SDG 4, specifically target 4.7, is an ideal place to highlight the importance of making climate-change an explicit aim of education universally and across the lifespan. As a key issue of our era (cf. Klafki 1996), climate-change is impossible to ignore if we truly want to “ensure that learners acquire knowledge and skills needed to promote sustainable development” (UN 2018). As a challenge for sustainable development, it is the one issue around which all other issues, including those mentioned in SDG 4.7,2 as well as all other SDGs and related global issues, revolve. Addressing climate-change as a human rights issue can help students become aware of shared responsibilities and develop a sense of global interconnectedness. Discussing climate-change, thus, also yields prime opportunities for cultural learning and global (citizenship) education.
Climate-change as a challenge for sustainable development
According to the Brundtland Commission, “sustainable development seeks to meet the needs and aspirations of the present without compromising the ability to meet those of the future” (WCED 1987, 39). The role of sustainable development, as specified by the European Commission, is to “[provide] a comprehensive approach in bringing together economic, social and environmental considerations in ways that mutually reinforce each other." Correspondingly, education for sustainable development (ESD) aims at “empowering learners to take informed decisions and responsible actions for environmental integrity, economic viability and a just society, for present and future generations, while respecting cultural diversity. It achieves its purpose by transforming society” (UNESCO 2014, 12). Grosseck, Tiru and Bran (2019) define ESD as “a holistic approach, involving the integration of major sustainable development issues into all teaching and learning strategies,” (2) with climate-change being one of these sustainable development issues. According to Van Poeck and Loones (2011), it “is learning to think about and work toward a livable world, now and in the future, for ourselves and for others, here and elsewhere on the planet” (5).

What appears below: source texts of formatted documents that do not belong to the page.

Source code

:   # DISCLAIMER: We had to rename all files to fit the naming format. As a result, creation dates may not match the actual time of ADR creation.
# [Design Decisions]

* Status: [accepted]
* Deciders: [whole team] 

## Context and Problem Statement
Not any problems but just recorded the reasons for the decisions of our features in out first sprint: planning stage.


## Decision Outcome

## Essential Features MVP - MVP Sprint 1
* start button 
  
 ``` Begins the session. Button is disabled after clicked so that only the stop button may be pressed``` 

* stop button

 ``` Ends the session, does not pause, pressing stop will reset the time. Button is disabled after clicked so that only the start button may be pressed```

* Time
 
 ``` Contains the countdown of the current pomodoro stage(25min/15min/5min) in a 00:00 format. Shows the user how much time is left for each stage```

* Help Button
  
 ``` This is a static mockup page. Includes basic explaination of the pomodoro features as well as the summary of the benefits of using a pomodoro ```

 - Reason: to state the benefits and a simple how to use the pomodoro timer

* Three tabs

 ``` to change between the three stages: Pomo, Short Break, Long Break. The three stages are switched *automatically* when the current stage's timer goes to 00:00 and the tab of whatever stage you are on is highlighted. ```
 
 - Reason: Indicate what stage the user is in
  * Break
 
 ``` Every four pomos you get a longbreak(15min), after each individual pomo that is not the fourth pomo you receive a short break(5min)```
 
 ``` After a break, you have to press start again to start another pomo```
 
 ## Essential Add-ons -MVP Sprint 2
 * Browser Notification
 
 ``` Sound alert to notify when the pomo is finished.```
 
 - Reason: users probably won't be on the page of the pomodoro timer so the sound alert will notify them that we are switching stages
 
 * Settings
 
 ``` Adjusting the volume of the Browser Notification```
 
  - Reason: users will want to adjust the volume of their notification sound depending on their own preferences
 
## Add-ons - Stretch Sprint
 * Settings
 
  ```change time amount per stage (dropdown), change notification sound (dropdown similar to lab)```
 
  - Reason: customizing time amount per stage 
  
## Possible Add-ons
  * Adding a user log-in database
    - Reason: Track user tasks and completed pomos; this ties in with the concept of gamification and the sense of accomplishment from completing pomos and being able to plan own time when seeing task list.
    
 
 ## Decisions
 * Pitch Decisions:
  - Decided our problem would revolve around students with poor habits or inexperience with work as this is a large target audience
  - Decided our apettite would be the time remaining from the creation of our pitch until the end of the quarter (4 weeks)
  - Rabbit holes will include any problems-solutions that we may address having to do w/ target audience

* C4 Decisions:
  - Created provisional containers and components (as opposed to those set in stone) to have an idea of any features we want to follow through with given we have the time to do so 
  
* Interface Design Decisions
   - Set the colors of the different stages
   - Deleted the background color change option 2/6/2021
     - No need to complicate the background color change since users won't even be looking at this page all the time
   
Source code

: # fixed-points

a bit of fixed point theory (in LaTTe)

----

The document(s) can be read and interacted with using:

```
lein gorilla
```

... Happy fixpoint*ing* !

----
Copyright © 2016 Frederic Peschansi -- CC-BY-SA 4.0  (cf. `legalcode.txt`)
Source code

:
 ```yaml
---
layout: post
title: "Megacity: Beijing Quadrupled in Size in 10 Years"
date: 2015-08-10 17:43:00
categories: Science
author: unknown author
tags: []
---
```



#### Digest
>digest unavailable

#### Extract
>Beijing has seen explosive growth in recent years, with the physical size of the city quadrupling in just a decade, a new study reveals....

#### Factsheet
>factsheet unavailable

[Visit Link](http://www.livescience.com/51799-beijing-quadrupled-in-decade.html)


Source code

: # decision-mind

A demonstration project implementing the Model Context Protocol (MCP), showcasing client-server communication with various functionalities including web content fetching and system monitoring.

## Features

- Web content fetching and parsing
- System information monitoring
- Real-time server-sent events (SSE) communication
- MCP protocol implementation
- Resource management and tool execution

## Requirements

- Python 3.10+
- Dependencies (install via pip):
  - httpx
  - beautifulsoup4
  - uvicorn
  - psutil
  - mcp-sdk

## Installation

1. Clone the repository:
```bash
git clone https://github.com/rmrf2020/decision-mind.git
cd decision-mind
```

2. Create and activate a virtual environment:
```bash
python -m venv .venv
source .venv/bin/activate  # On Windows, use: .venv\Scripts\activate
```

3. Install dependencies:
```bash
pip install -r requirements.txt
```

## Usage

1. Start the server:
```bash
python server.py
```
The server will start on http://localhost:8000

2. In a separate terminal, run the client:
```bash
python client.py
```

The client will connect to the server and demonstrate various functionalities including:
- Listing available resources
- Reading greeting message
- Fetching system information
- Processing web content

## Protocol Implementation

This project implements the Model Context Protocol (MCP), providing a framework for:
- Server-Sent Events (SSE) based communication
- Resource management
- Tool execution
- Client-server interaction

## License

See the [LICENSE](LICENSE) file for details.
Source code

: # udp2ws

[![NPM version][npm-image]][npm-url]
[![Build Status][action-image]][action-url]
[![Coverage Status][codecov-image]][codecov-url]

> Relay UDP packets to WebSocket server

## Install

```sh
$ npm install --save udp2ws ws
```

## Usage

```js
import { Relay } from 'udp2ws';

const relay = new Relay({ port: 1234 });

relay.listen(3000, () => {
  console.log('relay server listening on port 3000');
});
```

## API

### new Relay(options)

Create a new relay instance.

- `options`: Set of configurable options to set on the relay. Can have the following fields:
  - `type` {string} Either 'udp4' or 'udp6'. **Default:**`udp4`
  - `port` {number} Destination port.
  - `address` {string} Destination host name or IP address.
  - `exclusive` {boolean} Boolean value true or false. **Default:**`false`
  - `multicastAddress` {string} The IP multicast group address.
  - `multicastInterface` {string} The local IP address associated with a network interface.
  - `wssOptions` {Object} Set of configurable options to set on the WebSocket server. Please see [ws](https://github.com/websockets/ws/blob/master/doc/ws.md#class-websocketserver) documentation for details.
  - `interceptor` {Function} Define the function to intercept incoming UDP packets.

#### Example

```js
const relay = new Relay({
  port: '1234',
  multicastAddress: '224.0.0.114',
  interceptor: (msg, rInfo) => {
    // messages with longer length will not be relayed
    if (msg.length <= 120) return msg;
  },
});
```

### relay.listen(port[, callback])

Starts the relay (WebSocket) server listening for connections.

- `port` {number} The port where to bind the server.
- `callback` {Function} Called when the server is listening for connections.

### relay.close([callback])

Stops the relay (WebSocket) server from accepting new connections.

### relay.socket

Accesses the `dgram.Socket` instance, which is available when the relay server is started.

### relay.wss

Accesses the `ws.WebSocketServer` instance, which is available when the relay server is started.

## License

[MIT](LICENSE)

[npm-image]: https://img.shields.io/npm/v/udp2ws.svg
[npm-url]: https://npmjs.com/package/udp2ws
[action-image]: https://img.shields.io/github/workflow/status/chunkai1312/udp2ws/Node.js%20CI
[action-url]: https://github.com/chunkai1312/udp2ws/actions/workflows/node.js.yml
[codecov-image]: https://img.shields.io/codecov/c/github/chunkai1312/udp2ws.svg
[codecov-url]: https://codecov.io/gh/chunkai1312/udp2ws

Lambrechts and Hindson (2016) observe that “ESD is not just adding sustainability as an extra topic to the curriculum, but rather enabling learners to contribute to sustainable societies” (6). They further state that “[i]n order to deal with future sustainability issues, societies need to become flexible, adaptive and resilient” (7). The key role of education is stressed further by Grosseck, Tiru and Bran (2019), who note that, “education [is] a fundamental tool for achieving a more sustainable world,” (2) specifying that “without education for sustainable development we cannot manage to create a sustainable future.” Thus, educators need to make sure that in the scope of this education, the students also deal with those challenges that hold back sustainable development. In this regard, climate-change must be considered a part of quality education in the 21st century because the phenomenon relates to every other sustainable development issue of our time.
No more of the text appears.